#### EXERCISE REQUIREMENTS
Scan the records below for the line with "[![Coverage][coverage-image]][coverage-url]" and the line with "[coverage-url]: https://codecov.io/gh/aerogo/csp". Repeat those two lines and every line between them exactly, and nothing else.

Start of THE DATA

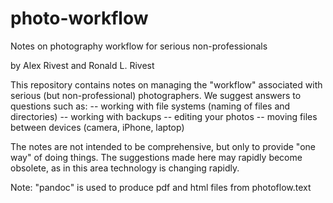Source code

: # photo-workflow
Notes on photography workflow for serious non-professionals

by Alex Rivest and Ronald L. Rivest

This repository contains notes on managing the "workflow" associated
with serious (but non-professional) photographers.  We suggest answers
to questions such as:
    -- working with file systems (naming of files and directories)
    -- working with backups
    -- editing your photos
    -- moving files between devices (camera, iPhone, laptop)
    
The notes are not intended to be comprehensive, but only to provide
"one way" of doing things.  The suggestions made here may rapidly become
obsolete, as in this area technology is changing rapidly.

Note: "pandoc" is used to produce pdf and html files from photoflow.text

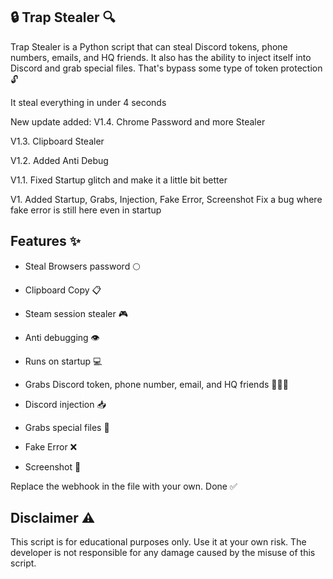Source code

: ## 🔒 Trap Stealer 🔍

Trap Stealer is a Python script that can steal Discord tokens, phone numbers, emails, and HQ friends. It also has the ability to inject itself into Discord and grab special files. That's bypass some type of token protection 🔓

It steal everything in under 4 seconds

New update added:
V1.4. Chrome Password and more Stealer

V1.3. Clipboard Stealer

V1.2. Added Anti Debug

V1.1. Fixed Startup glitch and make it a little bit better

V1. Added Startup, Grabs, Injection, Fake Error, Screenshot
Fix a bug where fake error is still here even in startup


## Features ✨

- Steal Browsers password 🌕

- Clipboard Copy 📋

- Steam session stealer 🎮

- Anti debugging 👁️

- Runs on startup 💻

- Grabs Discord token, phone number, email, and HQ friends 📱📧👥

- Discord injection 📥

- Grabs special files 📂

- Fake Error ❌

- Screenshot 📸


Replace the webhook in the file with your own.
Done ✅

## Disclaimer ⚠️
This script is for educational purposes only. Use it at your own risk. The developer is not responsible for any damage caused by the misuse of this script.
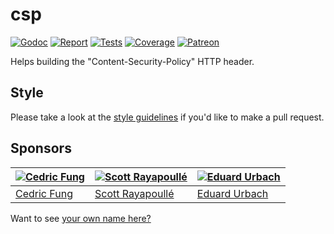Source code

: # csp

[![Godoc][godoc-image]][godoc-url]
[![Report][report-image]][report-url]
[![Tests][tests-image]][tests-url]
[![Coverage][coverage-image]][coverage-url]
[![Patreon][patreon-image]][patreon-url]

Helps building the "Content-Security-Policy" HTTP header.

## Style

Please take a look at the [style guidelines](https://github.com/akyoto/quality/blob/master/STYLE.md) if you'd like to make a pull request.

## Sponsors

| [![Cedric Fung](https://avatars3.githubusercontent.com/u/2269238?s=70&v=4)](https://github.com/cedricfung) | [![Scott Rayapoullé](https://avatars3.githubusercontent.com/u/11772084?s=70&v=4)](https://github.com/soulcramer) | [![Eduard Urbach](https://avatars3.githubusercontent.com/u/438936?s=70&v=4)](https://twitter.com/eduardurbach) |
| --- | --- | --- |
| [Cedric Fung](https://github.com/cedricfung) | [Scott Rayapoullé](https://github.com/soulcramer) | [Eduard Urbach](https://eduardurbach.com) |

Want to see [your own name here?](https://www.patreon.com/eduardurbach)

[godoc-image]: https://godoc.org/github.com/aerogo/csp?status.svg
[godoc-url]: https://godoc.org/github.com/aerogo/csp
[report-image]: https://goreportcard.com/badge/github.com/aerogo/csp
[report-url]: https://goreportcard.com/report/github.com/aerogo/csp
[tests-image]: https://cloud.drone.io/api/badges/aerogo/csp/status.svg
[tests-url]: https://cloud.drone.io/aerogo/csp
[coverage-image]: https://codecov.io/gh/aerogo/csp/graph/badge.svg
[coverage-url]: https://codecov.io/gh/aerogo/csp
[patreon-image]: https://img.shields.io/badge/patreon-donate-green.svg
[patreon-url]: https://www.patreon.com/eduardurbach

End of THE DATA
Start of THE DATA

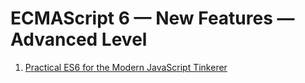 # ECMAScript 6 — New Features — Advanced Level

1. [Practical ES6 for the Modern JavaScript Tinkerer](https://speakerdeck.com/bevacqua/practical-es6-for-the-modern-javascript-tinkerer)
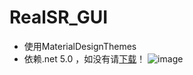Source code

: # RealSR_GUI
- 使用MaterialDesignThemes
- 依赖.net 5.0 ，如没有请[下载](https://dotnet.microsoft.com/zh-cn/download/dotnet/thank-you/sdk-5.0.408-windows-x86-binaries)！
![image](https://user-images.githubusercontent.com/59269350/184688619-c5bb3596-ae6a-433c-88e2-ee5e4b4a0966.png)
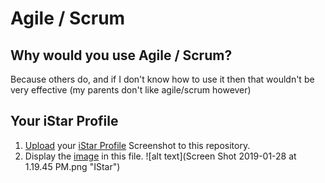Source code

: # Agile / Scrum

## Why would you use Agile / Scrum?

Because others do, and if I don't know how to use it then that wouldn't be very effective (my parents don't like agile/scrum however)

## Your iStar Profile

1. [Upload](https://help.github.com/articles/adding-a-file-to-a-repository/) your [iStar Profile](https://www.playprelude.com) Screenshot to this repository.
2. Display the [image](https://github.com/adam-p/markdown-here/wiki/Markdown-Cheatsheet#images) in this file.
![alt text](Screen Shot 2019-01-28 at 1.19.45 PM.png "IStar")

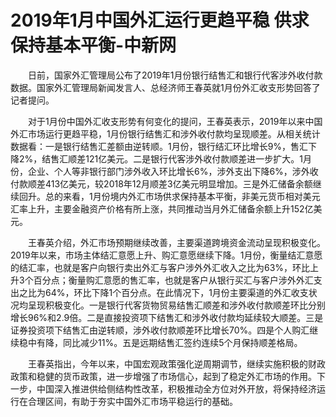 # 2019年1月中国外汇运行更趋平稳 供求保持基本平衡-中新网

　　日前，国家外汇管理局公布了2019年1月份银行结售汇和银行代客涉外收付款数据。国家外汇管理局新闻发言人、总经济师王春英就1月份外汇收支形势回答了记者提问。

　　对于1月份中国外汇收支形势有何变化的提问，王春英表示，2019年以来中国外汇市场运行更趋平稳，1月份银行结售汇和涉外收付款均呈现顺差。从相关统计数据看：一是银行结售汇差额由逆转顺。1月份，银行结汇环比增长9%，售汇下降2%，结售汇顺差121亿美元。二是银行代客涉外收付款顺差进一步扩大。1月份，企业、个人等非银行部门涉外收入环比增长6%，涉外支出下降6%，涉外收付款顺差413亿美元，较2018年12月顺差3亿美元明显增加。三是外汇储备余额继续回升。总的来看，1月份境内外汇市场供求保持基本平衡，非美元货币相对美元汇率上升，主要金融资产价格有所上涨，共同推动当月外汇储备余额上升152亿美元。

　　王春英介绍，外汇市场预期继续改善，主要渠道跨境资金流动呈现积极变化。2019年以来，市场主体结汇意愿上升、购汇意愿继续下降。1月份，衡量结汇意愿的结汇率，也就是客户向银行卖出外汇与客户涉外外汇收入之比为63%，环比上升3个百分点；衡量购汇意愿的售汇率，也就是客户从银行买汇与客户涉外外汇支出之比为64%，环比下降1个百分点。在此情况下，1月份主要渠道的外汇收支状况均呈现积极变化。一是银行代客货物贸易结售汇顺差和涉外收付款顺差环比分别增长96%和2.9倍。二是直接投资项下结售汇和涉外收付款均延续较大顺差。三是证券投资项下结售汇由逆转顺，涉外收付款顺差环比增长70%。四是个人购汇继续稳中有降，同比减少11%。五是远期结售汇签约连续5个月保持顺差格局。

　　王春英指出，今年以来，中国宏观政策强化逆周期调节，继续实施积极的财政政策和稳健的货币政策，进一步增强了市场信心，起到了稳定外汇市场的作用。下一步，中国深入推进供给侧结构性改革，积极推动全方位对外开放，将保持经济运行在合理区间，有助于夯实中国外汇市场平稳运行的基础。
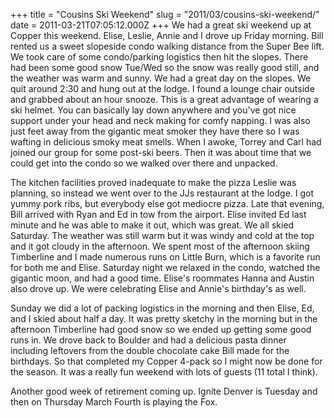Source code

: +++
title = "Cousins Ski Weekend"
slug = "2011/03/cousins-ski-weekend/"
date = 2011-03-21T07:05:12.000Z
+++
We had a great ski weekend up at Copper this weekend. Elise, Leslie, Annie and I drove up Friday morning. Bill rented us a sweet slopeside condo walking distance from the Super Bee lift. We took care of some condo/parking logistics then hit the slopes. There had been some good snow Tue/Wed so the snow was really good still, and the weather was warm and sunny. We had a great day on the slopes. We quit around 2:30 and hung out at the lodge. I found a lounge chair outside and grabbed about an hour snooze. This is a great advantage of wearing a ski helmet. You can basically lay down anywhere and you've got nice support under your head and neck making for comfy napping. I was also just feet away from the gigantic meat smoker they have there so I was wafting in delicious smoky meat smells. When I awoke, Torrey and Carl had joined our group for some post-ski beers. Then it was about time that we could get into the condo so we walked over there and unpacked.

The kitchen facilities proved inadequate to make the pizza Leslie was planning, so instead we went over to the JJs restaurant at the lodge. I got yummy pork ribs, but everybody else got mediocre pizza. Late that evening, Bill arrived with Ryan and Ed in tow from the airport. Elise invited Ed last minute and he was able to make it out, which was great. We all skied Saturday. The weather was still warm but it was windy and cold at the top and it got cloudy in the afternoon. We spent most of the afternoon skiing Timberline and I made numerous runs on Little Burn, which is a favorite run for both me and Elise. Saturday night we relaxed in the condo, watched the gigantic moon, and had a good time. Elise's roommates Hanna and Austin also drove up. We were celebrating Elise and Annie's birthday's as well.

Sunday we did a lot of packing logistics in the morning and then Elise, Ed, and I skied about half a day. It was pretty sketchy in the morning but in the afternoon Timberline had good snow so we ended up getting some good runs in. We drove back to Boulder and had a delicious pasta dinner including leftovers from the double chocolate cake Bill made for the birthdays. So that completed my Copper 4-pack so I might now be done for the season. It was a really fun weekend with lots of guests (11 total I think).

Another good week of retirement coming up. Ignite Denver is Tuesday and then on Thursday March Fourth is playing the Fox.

End of THE DATA

#### SOLVED PROBLEM
[![Coverage][coverage-image]][coverage-url]
[![Patreon][patreon-image]][patreon-url]

Helps building the "Content-Security-Policy" HTTP header.

## Style

Please take a look at the [style guidelines](https://github.com/akyoto/quality/blob/master/STYLE.md) if you'd like to make a pull request.

## Sponsors

| [![Cedric Fung](https://avatars3.githubusercontent.com/u/2269238?s=70&v=4)](https://github.com/cedricfung) | [![Scott Rayapoullé](https://avatars3.githubusercontent.com/u/11772084?s=70&v=4)](https://github.com/soulcramer) | [![Eduard Urbach](https://avatars3.githubusercontent.com/u/438936?s=70&v=4)](https://twitter.com/eduardurbach) |
| --- | --- | --- |
| [Cedric Fung](https://github.com/cedricfung) | [Scott Rayapoullé](https://github.com/soulcramer) | [Eduard Urbach](https://eduardurbach.com) |

Want to see [your own name here?](https://www.patreon.com/eduardurbach)

[godoc-image]: https://godoc.org/github.com/aerogo/csp?status.svg
[godoc-url]: https://godoc.org/github.com/aerogo/csp
[report-image]: https://goreportcard.com/badge/github.com/aerogo/csp
[report-url]: https://goreportcard.com/report/github.com/aerogo/csp
[tests-image]: https://cloud.drone.io/api/badges/aerogo/csp/status.svg
[tests-url]: https://cloud.drone.io/aerogo/csp
[coverage-image]: https://codecov.io/gh/aerogo/csp/graph/badge.svg
[coverage-url]: https://codecov.io/gh/aerogo/csp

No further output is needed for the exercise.